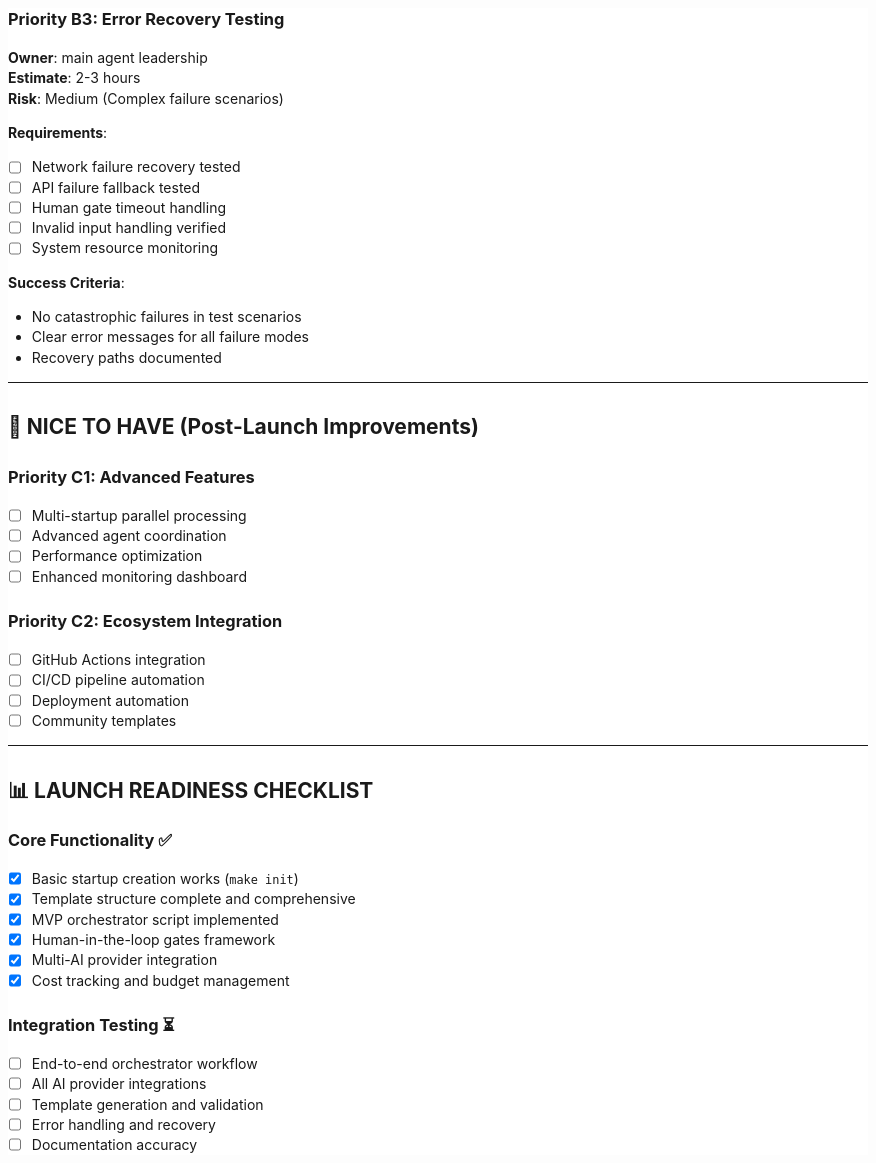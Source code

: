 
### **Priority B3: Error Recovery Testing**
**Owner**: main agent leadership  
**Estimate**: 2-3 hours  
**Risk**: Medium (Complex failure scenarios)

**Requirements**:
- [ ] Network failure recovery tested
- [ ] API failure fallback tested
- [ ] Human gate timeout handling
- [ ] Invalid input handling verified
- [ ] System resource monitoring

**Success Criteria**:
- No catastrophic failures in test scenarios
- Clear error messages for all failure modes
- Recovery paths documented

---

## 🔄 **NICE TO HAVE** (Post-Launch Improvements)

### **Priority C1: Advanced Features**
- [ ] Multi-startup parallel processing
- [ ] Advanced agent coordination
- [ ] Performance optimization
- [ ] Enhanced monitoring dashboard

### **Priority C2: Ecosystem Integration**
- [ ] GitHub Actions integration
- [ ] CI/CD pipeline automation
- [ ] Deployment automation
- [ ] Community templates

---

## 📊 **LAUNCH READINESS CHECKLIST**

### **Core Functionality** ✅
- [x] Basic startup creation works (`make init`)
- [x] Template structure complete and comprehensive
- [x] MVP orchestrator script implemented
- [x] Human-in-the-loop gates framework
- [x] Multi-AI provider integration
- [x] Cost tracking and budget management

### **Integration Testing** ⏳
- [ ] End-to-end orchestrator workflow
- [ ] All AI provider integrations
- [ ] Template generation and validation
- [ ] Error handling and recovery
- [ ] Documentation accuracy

---

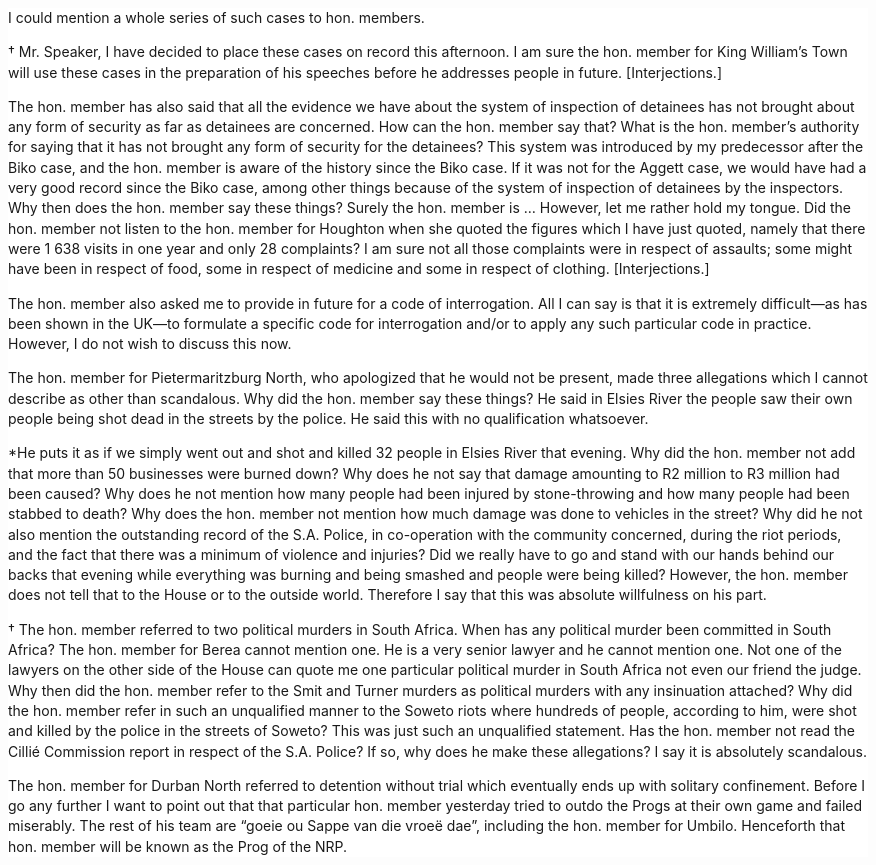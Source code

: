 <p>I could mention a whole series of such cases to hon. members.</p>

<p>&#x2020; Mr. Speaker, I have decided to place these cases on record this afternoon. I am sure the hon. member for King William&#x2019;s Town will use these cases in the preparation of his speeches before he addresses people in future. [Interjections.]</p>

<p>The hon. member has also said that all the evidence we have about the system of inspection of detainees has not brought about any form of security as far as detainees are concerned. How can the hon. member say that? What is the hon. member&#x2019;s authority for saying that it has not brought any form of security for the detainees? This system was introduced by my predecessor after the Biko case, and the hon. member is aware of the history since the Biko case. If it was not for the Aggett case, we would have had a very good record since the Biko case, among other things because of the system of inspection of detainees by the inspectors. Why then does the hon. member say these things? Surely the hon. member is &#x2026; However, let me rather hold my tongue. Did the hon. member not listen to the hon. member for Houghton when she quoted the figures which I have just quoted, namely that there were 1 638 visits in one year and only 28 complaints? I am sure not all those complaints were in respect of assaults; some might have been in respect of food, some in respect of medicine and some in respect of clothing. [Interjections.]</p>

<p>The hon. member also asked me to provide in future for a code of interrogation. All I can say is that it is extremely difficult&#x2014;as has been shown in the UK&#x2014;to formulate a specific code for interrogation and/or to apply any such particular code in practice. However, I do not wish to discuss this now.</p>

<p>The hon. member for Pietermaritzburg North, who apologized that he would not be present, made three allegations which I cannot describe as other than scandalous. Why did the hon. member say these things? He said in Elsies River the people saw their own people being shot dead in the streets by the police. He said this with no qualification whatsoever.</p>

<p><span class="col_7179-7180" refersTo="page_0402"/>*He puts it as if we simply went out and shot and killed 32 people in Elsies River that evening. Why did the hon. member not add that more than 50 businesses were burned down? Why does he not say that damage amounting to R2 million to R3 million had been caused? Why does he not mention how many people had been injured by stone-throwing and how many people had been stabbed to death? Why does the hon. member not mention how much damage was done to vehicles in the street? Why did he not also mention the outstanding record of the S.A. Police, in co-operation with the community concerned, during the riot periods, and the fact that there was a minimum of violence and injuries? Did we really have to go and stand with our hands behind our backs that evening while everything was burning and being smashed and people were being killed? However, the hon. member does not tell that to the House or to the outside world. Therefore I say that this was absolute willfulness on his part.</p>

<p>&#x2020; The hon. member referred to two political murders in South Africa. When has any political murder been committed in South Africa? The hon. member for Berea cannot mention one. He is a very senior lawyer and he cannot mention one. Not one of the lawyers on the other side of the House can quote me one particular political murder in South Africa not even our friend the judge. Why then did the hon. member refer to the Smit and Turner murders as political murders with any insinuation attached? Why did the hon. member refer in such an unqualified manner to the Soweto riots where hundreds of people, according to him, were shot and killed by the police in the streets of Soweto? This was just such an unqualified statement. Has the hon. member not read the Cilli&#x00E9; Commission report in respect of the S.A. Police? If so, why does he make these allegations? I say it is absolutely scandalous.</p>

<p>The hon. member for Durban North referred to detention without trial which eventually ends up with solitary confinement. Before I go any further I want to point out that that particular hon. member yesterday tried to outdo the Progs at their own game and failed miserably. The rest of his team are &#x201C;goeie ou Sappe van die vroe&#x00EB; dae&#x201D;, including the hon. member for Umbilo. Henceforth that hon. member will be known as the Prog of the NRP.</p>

**Task details:** In the entries above, please find the line with "- [ ] Error handling and recovery" and the line with "- [ ] Documentation accuracy", then write out exactly those two lines and every line between them, and nothing more.

**Expected answer:**
- [ ] Error handling and recovery
- [ ] Documentation accuracy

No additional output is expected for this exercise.